Posted on Categories Discover Magazine

Yes, Frog and Toad Are Friends, but they aren’t moral authorities for your children. That’s the finding of a new, fun-spoiling study on little kids and picture books. It found that kids learned a lesson about sharing from a book with human characters—but not from a book about a cute raccoon.

Many children’s books, of course, feature animals that act like people. And anthropomorphized animals have been imparting moral lessons since the time of Aesop. Nicole Larsen and her colleagues at the University of Toronto wanted to know whether these lessons actually stick. Would human characters, although less adorable, make better teachers?

The researchers recruited 96 kids between the ages of 4 and 6 to help answer the question. They divided the children into three groups. One at a time, the researchers read each kid a book. For one of the groups, this was a picture book called Little Raccoon Learns to Share, about a raccoon who’s reluctant to share her berries with the other forest creatures at a party. A second group heard the exact same book—but with new illustrations that the researchers had created by Photoshopping in human characters where the animals used to be.

A third group of kids, the control group, heard an Eric Carle book about seeds.

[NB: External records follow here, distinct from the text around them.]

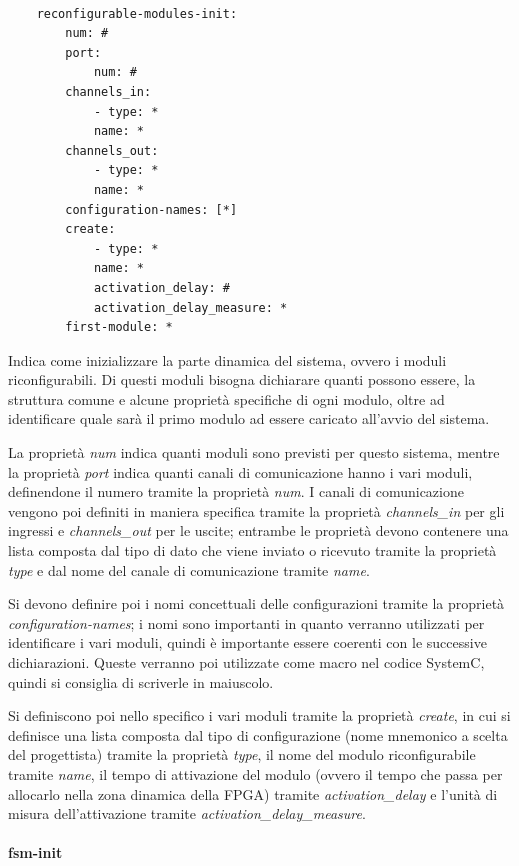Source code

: \documentclass[a4paper,titlepage]{book}
\begin{document}
\begin{lstlisting}[frame=single]

	reconfigurable-modules-init:
		num: #
		port:
			num: #
		channels_in:
			- type: *
			name: *
		channels_out:
			- type: *
			name: *
		configuration-names: [*]
		create:
			- type: *
			name: *
			activation_delay: #
			activation_delay_measure: *
		first-module: *

\end{lstlisting}

Indica come inizializzare la parte dinamica del sistema, ovvero i moduli riconfigurabili. Di questi moduli bisogna dichiarare quanti possono essere, la struttura comune e alcune proprietà specifiche di ogni modulo, oltre ad identificare quale sarà il primo modulo ad essere caricato all'avvio del sistema.

La proprietà \textit{num} indica quanti moduli sono previsti per questo sistema, mentre la proprietà \textit{port} indica quanti canali di comunicazione hanno i vari moduli, definendone il numero tramite la proprietà \textit{num}. I canali di comunicazione vengono poi definiti in maniera specifica tramite la proprietà \textit{channels\_in} per gli ingressi e \textit{channels\_out} per le uscite; entrambe le proprietà devono contenere una lista composta dal tipo di dato che viene inviato o ricevuto tramite la proprietà \textit{type} e dal nome del canale di comunicazione tramite \textit{name}.

 Si devono definire poi i nomi concettuali delle configurazioni tramite la proprietà \textit{configuration-names}; i nomi sono importanti in quanto verranno utilizzati per identificare i vari moduli, quindi è importante essere coerenti con le successive dichiarazioni. Queste verranno poi utilizzate come macro nel codice SystemC, quindi si consiglia di scriverle in maiuscolo.
 
 Si definiscono poi nello specifico i vari moduli tramite la proprietà \textit{create}, in cui si definisce una lista composta dal tipo di configurazione (nome mnemonico a scelta del progettista) tramite la proprietà \textit{type}, il nome del modulo riconfigurabile tramite \textit{name}, il tempo di attivazione del modulo (ovvero il tempo che passa per allocarlo nella zona dinamica della FPGA) tramite \textit{activation\_delay} e l'unità di misura dell'attivazione tramite \textit{activation\_delay\_measure}.
  
\paragraph{fsm-init}
\end{document}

Before reading the designated book, the experimenter asked each kid to pick out 10 favorite stickers from a collection. Then the experimenter said that the kid could give some of those 10 stickers to another child who wasn’t able to participate. The experimenter turned away while the kid chose how many stickers to put in an envelope for the (fictional) other kid. The researchers repeated the sticker process after reading the storybook.

Since the picture book with human illustrations still featured text about Little Raccoon, it might have seemed strange to the young readers. But, like Little Raccoon herself, they got the hint about sharing. Kids in this group shared more stickers after reading the book than before.

Kids in the control group, who read a book about seeds, shared fewer stickers afterward than they had before. And kids who read the book with animal pictures behaved the same: they shared fewer stickers after the experiment.

The forest creatures didn’t help kids learn to share, while human characters did. Larsen and her coauthors think books about people might be better at teaching moral lessons. Other studies have found that kids also glean more facts and other types of information from realistic books than from “fantastical” ones.

That’s not the end of the story, though. Older children tend to anthropomorphize animals more than younger ones do—so maybe the effectiveness of an animal as a teacher depends on the reader’s age. The researchers add that adult commentary on a story, helping kids relate it to their own lives, might also have an effect. So it’s not time to shelve Frog and Toad just yet.